:: What is required ::
Which lines below contain "lista"? Copy every one of them.

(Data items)
· · ·
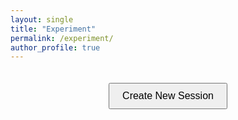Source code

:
 ```yaml
---
layout: single
title: "Experiment"
permalink: /experiment/
author_profile: true
---
```


<style>
.experiment-container {
    text-align: center;
    padding: 20px;
}

.btn--primary {
    padding: 10px 20px;
    font-size: 16px;
    cursor: pointer;
}

.loader {
    display: none;
    margin: 20px auto;
    border: 4px solid #f3f3f3;
    border-radius: 50%;
    border-top: 4px solid #3498db;
    width: 40px;
    height: 40px;
    animation: spin 1s linear infinite;
}

@keyframes spin {
    0% { transform: rotate(0deg); }
    100% { transform: rotate(360deg); }
}

.error {
    color: #721c24;
    background-color: #f8d7da;
    border: 1px solid #f5c6cb;
    padding: 10px;
    margin: 10px 0;
    border-radius: 4px;
}

.debug-info {
    margin-top: 20px;
    text-align: left;
    padding: 10px;
    background-color: #f8f9fa;
    border: 1px solid #dee2e6;
    border-radius: 4px;
}
</style>

<div class="experiment-container">
    <button id="createSession" class="btn btn--primary">Create New Session</button>
    <div id="loader" class="loader"></div>
    <div id="result" style="margin-top: 20px;"></div>
    <div id="debug" class="debug-info" style="display: none;"></div>
</div>

<script>
console.log('Script loaded');
document.addEventListener('DOMContentLoaded', function() {
    console.log('DOM loaded');
    const createSessionButton = document.getElementById('createSession');
    console.log('Button found:', createSessionButton);
    if (createSessionButton) {
        createSessionButton.addEventListener('click', async function() {
            alert('Button clicked!');
            const button = this;
            const loader = document.getElementById('loader');
            const result = document.getElementById('result');
            const debug = document.getElementById('debug');
            
            button.disabled = true;
            loader.style.display = 'block';
            result.innerHTML = '';
            debug.style.display = 'none';

            const api_url = "https://belabeu-e7061ee8ef78.herokuapp.com/api/sessions/";
            const api_key = "125exp125exp";

            const session_data = {
                "session_config_name": "dsst",
                "num_participants": 4,
                "room_name": "live_demo"
            };

            try {
                debug.innerHTML = `Attempting to connect to: ${api_url}<br>`;
                debug.style.display = 'block';

                // Сначала проверим доступность сервера
                try {
                    const pingResponse = await fetch(api_url, {
                        method: 'OPTIONS',
                        mode: 'cors'
                    });
                    debug.innerHTML += `Server ping status: ${pingResponse.status}<br>`;
                } catch (pingError) {
                    debug.innerHTML += `Server ping failed: ${pingError.message}<br>`;
                }

                // Основной запрос
                const response = await fetch(api_url, {
                    method: 'POST',
                    headers: {
                        'Content-Type': 'application/json',
                        'otree-rest-key': api_key
                    },
                    body: JSON.stringify(session_data)
                });

                debug.innerHTML += `Response status: ${response.status} ${response.statusText}<br>`;
                
                // Проверим заголовки CORS
                const corsHeaders = {
                    'access-control-allow-origin': response.headers.get('access-control-allow-origin'),
                    'access-control-allow-methods': response.headers.get('access-control-allow-methods'),
                    'access-control-allow-headers': response.headers.get('access-control-allow-headers')
                };
                debug.innerHTML += `CORS headers: ${JSON.stringify(corsHeaders, null, 2)}<br>`;

                const data = await response.json();
                debug.innerHTML += `Response data: ${JSON.stringify(data, null, 2)}<br>`;
                
                if (response.ok) {
                    if (data.session_wide_url) {
                        result.innerHTML = `Success! Redirecting to: ${data.session_wide_url}`;
                        setTimeout(() => {
                            window.location.href = data.session_wide_url;
                        }, 1000);
                    } else {
                        result.innerHTML = 'Session created, but no URL provided';
                    }
                } else {
                    result.innerHTML = `<div class="error">Error: ${data.message || response.statusText}</div>`;
                }
            } catch (error) {
                result.innerHTML = `<div class="error">Error: ${error.message}</div>`;
                debug.innerHTML += `Error details: ${error.stack || error}<br>`;
                debug.innerHTML += `Error name: ${error.name}<br>`;
                debug.innerHTML += `Error message: ${error.message}<br>`;
                
                // Проверим, доступен ли сервер через fetch без параметров
                try {
                    const testResponse = await fetch(api_url);
                    debug.innerHTML += `Basic fetch test status: ${testResponse.status}<br>`;
                } catch (testError) {
                    debug.innerHTML += `Basic fetch test failed: ${testError.message}<br>`;
                }
            } finally {
                button.disabled = false;
                loader.style.display = 'none';
            }
        });
    }
});
</script>
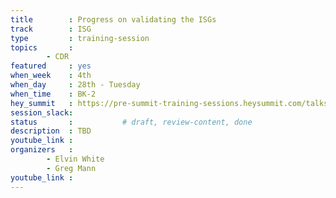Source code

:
 ```yaml
---
title        : Progress on validating the ISGs
track        : ISG
type         : training-session
topics       :
        - CDR
featured     : yes
when_week    : 4th
when_day     : 28th - Tuesday
when_time    : BK-2
hey_summit   : https://pre-summit-training-sessions.heysummit.com/talks/progress-on-validating-the-isgs-4pm-bst/
session_slack: 
status       :           # draft, review-content, done
description  : TBD
youtube_link : 
organizers   :
        - Elvin White
        - Greg Mann
youtube_link :     
---
```


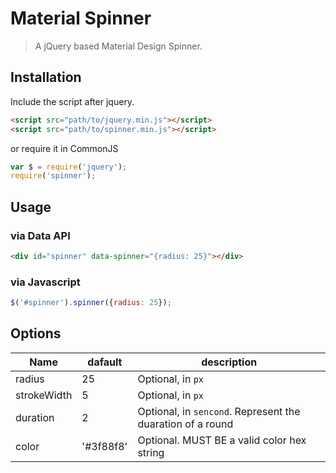 # Material Spinner

> A jQuery based Material Design Spinner.

## Installation

Include the script after jquery.

```html
<script src="path/to/jquery.min.js"></script>
<script src="path/to/spinner.min.js"></script>
```

or require it in CommonJS

```javascript
var $ = require('jquery');
require('spinner');
```

## Usage

### via Data API

```html
<div id="spinner" data-spinner="{radius: 25}"></div>
```

### via Javascript

```javascript
$('#spinner').spinner({radius: 25});
```

## Options

| Name | dafault | description |
| ---- | ------- | ----------- |
| radius | 25 | Optional, in `px` |
| strokeWidth | 5 | Optional, in `px` |
| duration | 2 | Optional, in `sencond`. Represent the duaration of a round |
| color | '#3f88f8' | Optional. MUST BE a valid color hex string |

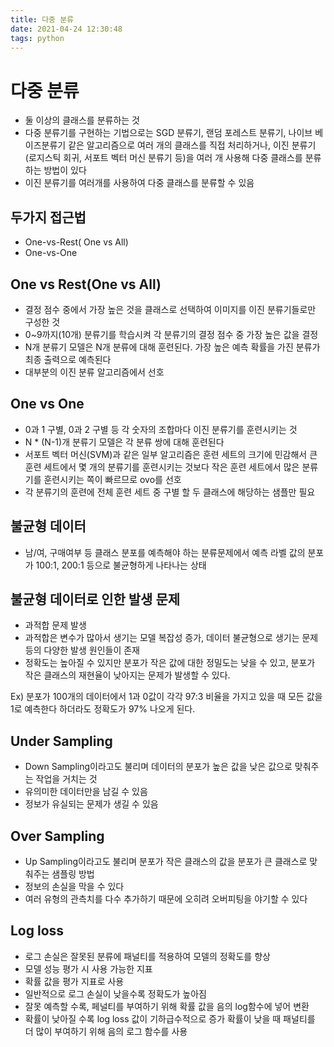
 ```yaml
---
title: 다중 분류
date: 2021-04-24 12:30:48
tags: python
---
```


# 다중 분류

- 둘 이상의 클래스를 분류하는 것
- 다중 분류기를 구현하는 기법으로는 SGD 분류기, 랜덤 포레스트 분류기, 나이브 베이즈분류기 같은 알고리즘으로 여러 개의 클래스를 직접 처리하거나, 이진 분류기(로지스틱 회귀, 서포트 벡터 머신 분류기 등)을 여러 개 사용해 다중 클래스를 분류하는 방법이 있다
- 이진 분류기를 여러개를 사용하여 다중 클래스를 분류할 수 있음

## 두가지 접근법

- One-vs-Rest( One vs All)
- One-vs-One

## One vs Rest(One vs All)

- 결정 점수 중에서 가장 높은 것을 클래스로 선택하여 이미지를 이진 분류기들로만 구성한 것
- 0~9까지(10개) 분류기를 학습시켜 각 분류기의 결정 점수 중 가장 높은 값을 결정
- N개 분류기 모델은 N개 분류에 대해 훈련된다. 가장 높은 예측 확률을 가진 분류가 최종 출력으로 예측된다
- 대부분의 이진 분류 알고리즘에서 선호

## One vs One

- 0과 1 구별, 0과 2 구별 등 각 숫자의 조합마다 이진 분류기를 훈련시키는 것
- N * (N-1)개 분류기 모델은 각 분류 쌍에 대해 훈련된다
- 서포트 벡터 머신(SVM)과 같은 일부 알고리즘은 훈련 세트의 크기에 민감해서 큰 훈련 세트에서 몇 개의 분류기를 훈련시키는 것보다 작은 훈련 세트에서 많은 분류기를 훈련시키는 쪽이 빠르므로 ovo를 선호
- 각 분류기의 훈련에 전체 훈련 세트 중 구별 할 두 클래스에 해당하는 샘플만 필요

## 불균형 데이터

- 남/여, 구매여부 등 클래스 분포를 예측해야 하는 분류문제에서 예측 라벨 값의 분포가 100:1, 200:1 등으로 불균형하게 나타나는 상태

## 불균형 데이터로 인한 발생 문제

- 과적합 문제 발생
- 과적합은 변수가 많아서 생기는 모델 복잡성 증가, 데이터 불균형으로 생기는 문제 등의 다양한 발생 원인들이 존재
- 정확도는 높아질 수 있지만 분포가 작은 값에 대한 정밀도는 낮을 수 있고, 분포가 작은 클래스의 재현율이 낮아지는 문제가 발생할 수 있다.

Ex) 분포가 100개의 데이터에서 1과 0값이 각각 97:3 비율을 가지고 있을 때 모든 값을 1로 예측한다 하더라도 정확도가 97% 나오게 된다.

## Under Sampling

- Down Sampling이라고도 불리며 데이터의 분포가 높은 값을 낮은 값으로 맞춰주는 작업을 거치는 것
- 유의미한 데이터만을 남길 수 있음
- 정보가 유실되는 문제가 생길 수 있음

## Over Sampling

- Up Sampling이라고도 불리며 분포가 작은 클래스의 값을 분포가 큰 클래스로 맞춰주는 샘플링 방법
- 정보의 손실을 막을 수 있다
- 여러 유형의 관측치를 다수 추가하기 때문에 오히려 오버피팅을 야기할 수 있다

## Log loss

- 로그 손실은 잘못된 분류에 패널티를 적용하여 모델의 정확도를 향상
- 모델 성능 평가 시 사용 가능한 지표
- 확률 값을 평가 지표로 사용
- 일반적으로 로그 손실이 낮을수록 정확도가 높아짐
- 잘못 예측할 수록, 페널티를 부여하기 위해 확률 값을 음의 log함수에 넣어 변환
- 확률이 낮아질 수록 log loss 값이 기하급수적으로 증가
    확률이 낮을 때 패널티를 더 많이 부여하기 위해 음의 로그 함수를 사용
  

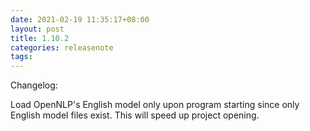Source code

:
 ```yaml
---
date: 2021-02-19 11:35:17+08:00
layout: post
title: 1.10.2
categories: releasenote
tags: 
---
```


Changelog:

Load OpenNLP's English model only upon program starting since only English model files exist. This will speed up project opening.



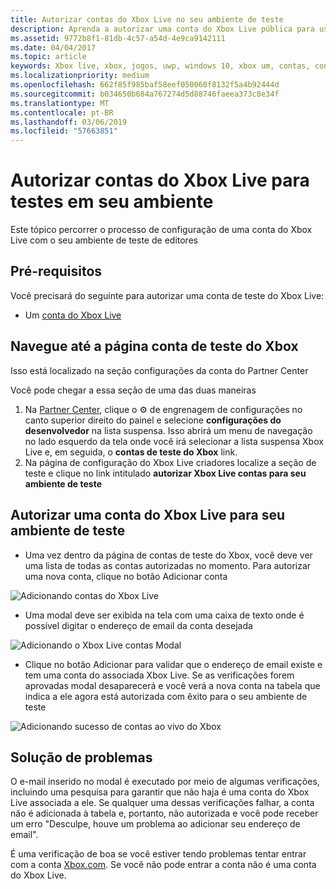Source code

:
 ```yaml
---
title: Autorizar contas do Xbox Live no seu ambiente de teste
description: Aprenda a autorizar uma conta do Xbox Live pública para uso em testes no ambiente de desenvolvimento.
ms.assetid: 9772b8f1-81db-4c57-a54d-4e9ca9142111
ms.date: 04/04/2017
ms.topic: article
keywords: Xbox live, xbox, jogos, uwp, windows 10, xbox um, contas, contas de teste
ms.localizationpriority: medium
ms.openlocfilehash: 662f85f985baf58eef050060f8132f5a4b92444d
ms.sourcegitcommit: b034650b684a767274d5d88746faeea373c8e34f
ms.translationtype: MT
ms.contentlocale: pt-BR
ms.lasthandoff: 03/06/2019
ms.locfileid: "57663851"
---
```

# <a name="authorize-xbox-live-accounts-for-testing-in-your-environment"></a>Autorizar contas do Xbox Live para testes em seu ambiente

Este tópico percorrer o processo de configuração de uma conta do Xbox Live com o seu ambiente de teste de editores

## <a name="prerequisites"></a>Pré-requisitos

Você precisará do seguinte para autorizar uma conta de teste do Xbox Live:

* Um [conta do Xbox Live](https://support.xbox.com/browse/my-account/manage-account/Create%20account)

## <a name="navigate-to-the-xbox-test-account-page"></a>Navegue até a página conta de teste do Xbox

Isso está localizado na seção configurações da conta do Partner Center

Você pode chegar a essa seção de uma das duas maneiras

1. Na [Partner Center](https://partner.microsoft.com/dashboard/windows/overview), clique o ⚙️ de engrenagem de configurações no canto superior direito do painel e selecione **configurações do desenvolvedor** na lista suspensa. Isso abrirá um menu de navegação no lado esquerdo da tela onde você irá selecionar a lista suspensa Xbox Live e, em seguida, o **contas de teste do Xbox** link.
2. Na página de configuração do Xbox Live criadores localize a seção de teste e clique no link intitulado **autorizar Xbox Live contas para seu ambiente de teste**

## <a name="authorize-an-xbox-live-account-for-your-test-environment"></a>Autorizar uma conta do Xbox Live para seu ambiente de teste

* Uma vez dentro da página de contas de teste do Xbox, você deve ver uma lista de todas as contas autorizadas no momento. Para autorizar uma nova conta, clique no botão Adicionar conta

![Adicionando contas do Xbox Live](../images/creators_udc/add_test_account.png)

* Uma modal deve ser exibida na tela com uma caixa de texto onde é possível digitar o endereço de email da conta desejada

![Adicionando o Xbox Live contas Modal](../images/creators_udc/add_test_account_modal.png)

* Clique no botão Adicionar para validar que o endereço de email existe e tem uma conta do associada Xbox Live. Se as verificações forem aprovadas modal desaparecerá e você verá a nova conta na tabela que indica a ele agora está autorizada com êxito para o seu ambiente de teste

![Adicionando sucesso de contas ao vivo do Xbox](../images/creators_udc/add_test_account_success.png)

## <a name="troubleshooting"></a>Solução de problemas

O e-mail inserido no modal é executado por meio de algumas verificações, incluindo uma pesquisa para garantir que não haja é uma conta do Xbox Live associada a ele. Se qualquer uma dessas verificações falhar, a conta não é adicionada à tabela e, portanto, não autorizada e você pode receber um erro "Desculpe, houve um problema ao adicionar seu endereço de email".

É uma verificação de boa se você estiver tendo problemas tentar entrar com a conta [Xbox.com](https://www.xbox.com/live/). Se você não pode entrar a conta não é uma conta do Xbox Live.
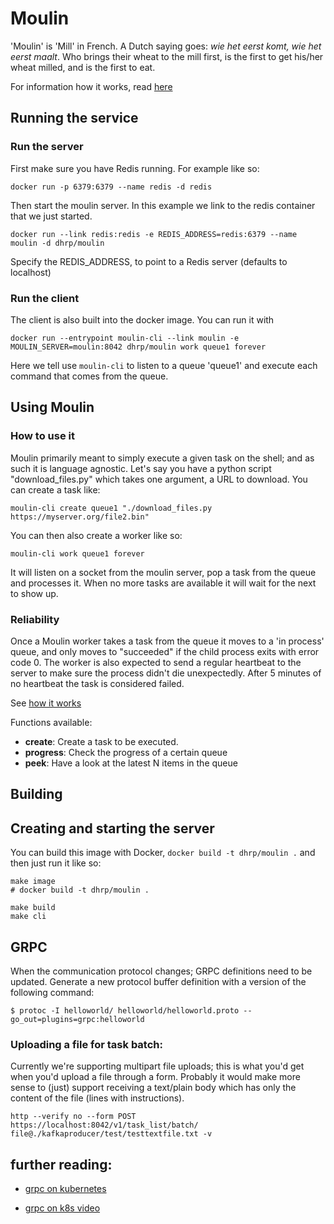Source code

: # Moulin

'Moulin' is 'Mill' in French. A Dutch saying goes: *wie het eerst komt, wie het eerst maalt*. Who brings their wheat to the mill first, is the first to get his/her wheat milled, and is the first to eat.

For information how it works, read [here](https://github.com/dhrp/moulin/blob/master/how_it_works.md)

## Running the service

### Run the server

First make sure you have Redis running. For example like so:

```
docker run -p 6379:6379 --name redis -d redis
```

Then start the moulin server. In this example we link to the redis container that we just started.

```
docker run --link redis:redis -e REDIS_ADDRESS=redis:6379 --name moulin -d dhrp/moulin
```

Specify the REDIS_ADDRESS, to point to a Redis server (defaults to localhost)

### Run the client

The client is also built into the docker image. You can run it with 

```
docker run --entrypoint moulin-cli --link moulin -e MOULIN_SERVER=moulin:8042 dhrp/moulin work queue1 forever
```

Here we tell use `moulin-cli` to listen to a queue 'queue1' and execute each command that comes from the queue.


## Using Moulin

### How to use it

Moulin primarily meant to simply execute a given task on the shell; and as such it is language agnostic. Let's say you have a python script "download_files.py" which takes one argument, a URL to download. You can create a task like:

```
moulin-cli create queue1 "./download_files.py https://myserver.org/file2.bin"
```

You can then also create a worker like so:
```
moulin-cli work queue1 forever
```

It will listen on a socket from the moulin server, pop a task from the queue and processes it. When no more tasks are available it will wait for the next to show up.

### Reliability
Once a Moulin worker takes a task from the queue it moves to a 'in process' queue, and only moves to "succeeded" if the child process exits with error code 0. The worker is also expected to send a regular heartbeat to the server to make sure the process didn't die unexpectedly. After 5 minutes of no heartbeat the task is considered failed. 

See [how it works](how_it_works.md)


Functions available:

- **create**: Create a task to be executed.
- **progress**: Check the progress of a certain queue
- **peek**: Have a look at the latest N items in the queue



## Building

## Creating and starting the server
You can build this image with Docker, `docker build -t dhrp/moulin .` and then just run it like so:

```
make image
# docker build -t dhrp/moulin .
```

```
make build
make cli
```


## GRPC

When the communication protocol changes; GRPC definitions need to be updated. Generate a new protocol buffer definition with a version of the following command:
```
$ protoc -I helloworld/ helloworld/helloworld.proto --go_out=plugins=grpc:helloworld
```


### Uploading a file for task batch:

Currently we're supporting multipart file uploads; this is what you'd get when you'd
upload a file through a form. Probably it would make more sense to (just) support receiving
a text/plain body which has only the content of the file (lines with instructions).
```
http --verify no --form POST https://localhost:8042/v1/task_list/batch/ file@./kafkaproducer/test/testtextfile.txt -v
```


## further reading:

* [grpc on kubernetes](https://github.com/kelseyhightower/grpc-hello-service/tree/master/Tutorials/kubernetes)

* [grpc on k8s video](https://vimeo.com/190648663)

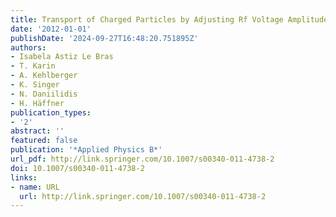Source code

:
 ```yaml
---
title: Transport of Charged Particles by Adjusting Rf Voltage Amplitudes
date: '2012-01-01'
publishDate: '2024-09-27T16:48:20.751895Z'
authors:
- Isabela Astiz Le Bras
- T. Karin
- A. Kehlberger
- K. Singer
- N. Daniilidis
- H. Häffner
publication_types:
- '2'
abstract: ''
featured: false
publication: '*Applied Physics B*'
url_pdf: http://link.springer.com/10.1007/s00340-011-4738-2
doi: 10.1007/s00340-011-4738-2
links:
- name: URL
  url: http://link.springer.com/10.1007/s00340-011-4738-2
---
```


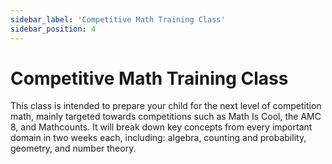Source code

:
 ```yaml
---
sidebar_label: 'Competitive Math Training Class'
sidebar_position: 4
---
```


# Competitive Math Training Class
This class is intended to prepare your child for the next level of competition math, mainly targeted towards competitions 
such as Math Is Cool, the AMC 8, and Mathcounts. It will break down key concepts from every important domain in two weeks 
each, including: algebra, counting and probability, geometry, and number theory.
· · ·
:: Solved problem ::
1. Na [Partner Center](https://partner.microsoft.com/dashboard/windows/overview), clique o ⚙️ de engrenagem de configurações no canto superior direito do painel e selecione **configurações do desenvolvedor** na lista suspensa. Isso abrirá um menu de navegação no lado esquerdo da tela onde você irá selecionar a lista suspensa Xbox Live e, em seguida, o **contas de teste do Xbox** link.
* Uma vez dentro da página de contas de teste do Xbox, você deve ver uma lista de todas as contas autorizadas no momento. Para autorizar uma nova conta, clique no botão Adicionar conta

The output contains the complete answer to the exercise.